The incentives behind this price-matching
The incentives behind price matching can range from the different options that the supermarkets have to the different options that consumers have. To the consumers, price matching gives them the believe that sellers, who in a way enjoy a cost advantage over their rivals or in some way want to build their market share use the different guarantees in the form of coupons to signal low prices. In this method, the refund cost that a supermarket stands to incur if the customer deems that the low price is incorrect acts as a bond. This further enhances the supermarkets’ customers’ false sense of security.

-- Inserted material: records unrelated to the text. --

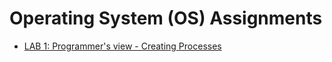 # Operating System (OS) Assignments

* [LAB 1: Programmer's view - Creating Processes](https://github.com/Maxime-Hrt/ece-os-heurtevent-lecoq/blob/main/Lab1/README.md)


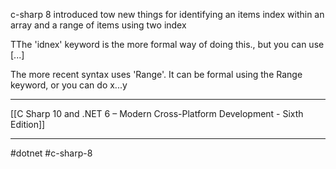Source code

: c-sharp 8 introduced tow new things for identifying an items index within an array and a range of items using two index


TThe 'idnex' keyword is the  more formal way of doing this., but you can use [...]


The more recent syntax uses 'Range'. It can be formal using the Range keyword,  or you can do x...y

---

[[C Sharp 10 and .NET 6 – Modern Cross-Platform Development - Sixth Edition]]

---
#dotnet  #c-sharp-8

In some way, the consumer is tricked.
Supermarkets have realized that different marketing strategies such as the aggressive advertising can influence how the consumers purchase their products. Due to the various marketing efforts asserted by the different supermarkets in terms of price matching, consumers have come to realize that they always interact with the different price matching brands. Reasonable price matching has also been established to increase competition since it emboldens consumer search. The consumers have come to expect the different coupons that are provided by the supermarkets. This is because the supermarkets understand that price matching influences how a consumer shops. This in its own way affects how the supermarkets prices their products. According to Levitt and Dubner (2014, p.89), it is already know to different sellers that the amount of information that consumers have about a particular seller, the behavior of that consumer normally changes with regard to the information known.
Impacts of price matching
Price matching in the short run normally seems beneficial to the consumers due to the fact that it guarantees the purchase of products at the lowest price in the market. Mccleskey (2004, p.56) notes that the only problem that rises in the long run is that the difference in price does not necessarily mean that it ensures that the supermarket is offering the guarantee in terms of coupons is, in fact, the lowest priced seller. It should be noted that a price matching seller could raise the prices of the products without losing its initial consumers until the rivals of that supermarket also raise their prices, thereby creating a form of collusion without any form of formal agreement. The impact of price matching in this sense is being anticompetitive. The society normally thrives in a market that is competitive. Price matching allow other supermarkets to immediately retaliate against the prices that are offered by one supermarket without even conducting a valid market research about how the competing rival supermarkets came at the price that they set. In some way, this can lead to tacit collusion especially in a non-cooperative market equilibrium whereby the firm’s incentives to cut prices is overshadowed by the need to match the prices of other supermarkets. In the long run, it is the society that is immensely affected by the increase in prices as the supermarkets respond to the actions of the other supermarkets and not on the customers that they are serving. Additionally, price matching strategies allow firms to discriminate against consumers who have little information regarding the market prices. Consumers who have little information can be easily exploited as opposed to the consumers who have information regarding the multiple price choices. A good example, depicted by Friedman (2007, p.67), show that price matching coupons allow firms to keep list prices very high in order to attract welfare from the uninformed consumers, while attracting the consumers who are informed by offering to price-match the rival supermarket when it offers a lower price than theirs.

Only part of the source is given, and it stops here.